Un homme appose sur sa voiture un autocollant avec le portrait du cheikh Tamim ben Hamad Al-Thani, émir du Qatar, à Doha, le 11 juin 2017. (AFP / Karim Jaafar)

Un rideau de fer est tombé aux portes du Qatar le 5 juin 2017 au matin, avec l’accusation par l’Arabie saoudite et ses alliés de soutenir des groupes comme le Hamas et les Frères musulmans et de courtiser l’Iran.

Dans les heures qui ont suivi, une population paniquée a vidé les étalages des gros supermarchés français dans l’émirat. Malgré l’embargo, ils ont été réapprovisionnés aussitôt. Et puis, ce même 5 juin, vers 10h00 du matin, la vie est retournée à la normale.

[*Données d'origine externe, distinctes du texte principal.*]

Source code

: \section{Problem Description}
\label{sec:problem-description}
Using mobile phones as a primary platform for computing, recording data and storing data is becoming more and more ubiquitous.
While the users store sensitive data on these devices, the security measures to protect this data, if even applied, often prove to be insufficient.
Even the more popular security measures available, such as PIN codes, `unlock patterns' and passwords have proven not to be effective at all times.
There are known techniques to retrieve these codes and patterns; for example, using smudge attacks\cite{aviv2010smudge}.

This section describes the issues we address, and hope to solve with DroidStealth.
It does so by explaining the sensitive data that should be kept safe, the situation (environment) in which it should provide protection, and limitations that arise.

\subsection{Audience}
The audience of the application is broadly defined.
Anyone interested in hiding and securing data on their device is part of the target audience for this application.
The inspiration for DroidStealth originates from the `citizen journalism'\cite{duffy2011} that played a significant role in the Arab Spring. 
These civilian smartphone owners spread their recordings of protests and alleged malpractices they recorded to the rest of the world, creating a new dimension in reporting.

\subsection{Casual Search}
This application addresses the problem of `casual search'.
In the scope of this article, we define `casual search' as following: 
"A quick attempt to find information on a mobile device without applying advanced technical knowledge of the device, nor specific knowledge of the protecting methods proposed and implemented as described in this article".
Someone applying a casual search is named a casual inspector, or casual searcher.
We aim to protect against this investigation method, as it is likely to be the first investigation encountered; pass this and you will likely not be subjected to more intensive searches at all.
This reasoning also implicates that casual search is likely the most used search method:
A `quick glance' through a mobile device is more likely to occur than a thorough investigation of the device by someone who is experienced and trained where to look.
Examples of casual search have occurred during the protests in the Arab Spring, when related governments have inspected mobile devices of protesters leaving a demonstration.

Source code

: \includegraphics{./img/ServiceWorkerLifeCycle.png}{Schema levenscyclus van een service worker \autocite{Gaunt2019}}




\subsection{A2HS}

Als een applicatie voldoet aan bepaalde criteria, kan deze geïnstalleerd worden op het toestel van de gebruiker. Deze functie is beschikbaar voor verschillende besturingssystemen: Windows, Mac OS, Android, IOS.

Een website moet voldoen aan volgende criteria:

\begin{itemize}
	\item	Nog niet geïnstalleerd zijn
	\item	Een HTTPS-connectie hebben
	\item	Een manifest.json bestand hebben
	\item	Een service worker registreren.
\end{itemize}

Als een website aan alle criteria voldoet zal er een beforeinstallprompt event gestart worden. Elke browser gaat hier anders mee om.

Mon frère m’avait contacté via WhatsApp la nuit même de la crise en s’inquiétant de savoir comment j’allais m’alimenter. A cet instant, j’étais en train de mâcher mon shawarma de poulet en contemplant la marina débordant de yachts à plusieurs millions de dollars l’unité. Toute honte bue, je lui ai répondu que je « survivais », tout en jetant un œil gourmand sur la fontaine à chocolat du restaurant de l’hôtel.

Vue générale du port de Doha. Juin 2017. (AFP / Str)

La vie se déroule ainsi depuis un an. Sans fontaine à chocolat mais avec l’impression d’une normalité aussi étrange que rassurante.

Un calme en demi-teinte s’est rapidement installé, dans lequel la crise est à la fois partout et nulle part.

Elle n’est jamais loin dans les conversations.

Vous pensez que ça va durer encore longtemps ? Que va-t-il se passer ? Est-ce qu’ils vont perdre l’accueil de la Coupe du monde de football? Et la grande question : Est-ce que l’Arabie saoudite va envahir le pays ? Généralement suivie par un rire forcé.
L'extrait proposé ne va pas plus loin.